ACTIVITY> At the line containing "If \(A\) is", begin retyping, and stop after the last line of the data; add nothing.

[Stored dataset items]
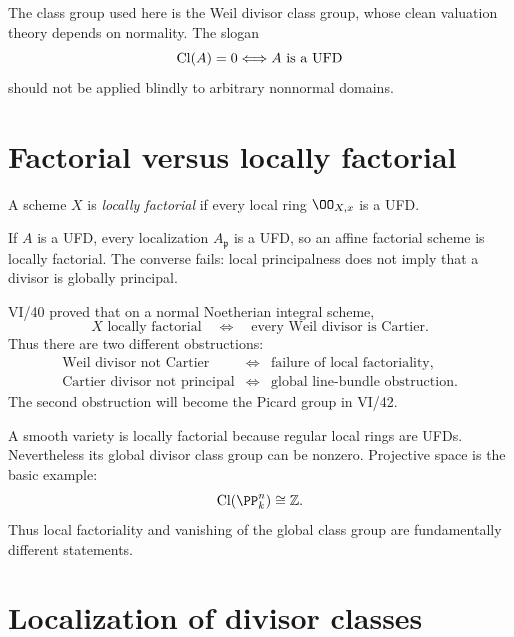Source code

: \begin{warning}
The class group used here is the Weil divisor class group, whose clean valuation theory depends on normality. The slogan
\[
  \Cl(A)=0\Longleftrightarrow A\text{ is a UFD}
\]
should not be applied blindly to arbitrary nonnormal domains.
\end{warning}



\section{Factorial versus locally factorial}

\begin{definition}\label{def:vi41-locally-factorial}
A scheme \(X\) is \emph{locally factorial} if every local ring \(\OO_{X,x}\) is a UFD.
\end{definition}

If \(A\) is a UFD, every localization \(A_{\mathfrak p}\) is a UFD, so an affine factorial scheme is locally factorial. The converse fails: local principalness does not imply that a divisor is globally principal.

VI/40 proved that on a normal Noetherian integral scheme,
\[
  X\text{ locally factorial}
  \quad\Longleftrightarrow\quad
  \text{every Weil divisor is Cartier}.
\]
Thus there are two different obstructions:
\[
\begin{array}{ccl}
\text{Weil divisor not Cartier}
&\Longleftrightarrow&
\text{failure of local factoriality},\\[3pt]
\text{Cartier divisor not principal}
&\Longleftrightarrow&
\text{global line-bundle obstruction}.
\end{array}
\]
The second obstruction will become the Picard group in VI/42.

\begin{example}\label{ex:vi41-smooth-not-global}
A smooth variety is locally factorial because regular local rings are UFDs. Nevertheless its global divisor class group can be nonzero. Projective space is the basic example:
\[
  \Cl(\PP^n_k)\cong\mathbb Z.
\]
Thus local factoriality and vanishing of the global class group are fundamentally different statements.
\end{example}

\section{Localization of divisor classes}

OUTPUT OF THE TASK>
If \(A\) is a UFD, every localization \(A_{\mathfrak p}\) is a UFD, so an affine factorial scheme is locally factorial. The converse fails: local principalness does not imply that a divisor is globally principal.

VI/40 proved that on a normal Noetherian integral scheme,
\[
  X\text{ locally factorial}
  \quad\Longleftrightarrow\quad
  \text{every Weil divisor is Cartier}.
\]
Thus there are two different obstructions:
\[
\begin{array}{ccl}
\text{Weil divisor not Cartier}
&\Longleftrightarrow&
\text{failure of local factoriality},\\[3pt]
\text{Cartier divisor not principal}
&\Longleftrightarrow&
\text{global line-bundle obstruction}.
\end{array}
\]
The second obstruction will become the Picard group in VI/42.

\begin{example}\label{ex:vi41-smooth-not-global}
A smooth variety is locally factorial because regular local rings are UFDs. Nevertheless its global divisor class group can be nonzero. Projective space is the basic example:
\[
  \Cl(\PP^n_k)\cong\mathbb Z.
\]
Thus local factoriality and vanishing of the global class group are fundamentally different statements.
\end{example}

\section{Localization of divisor classes}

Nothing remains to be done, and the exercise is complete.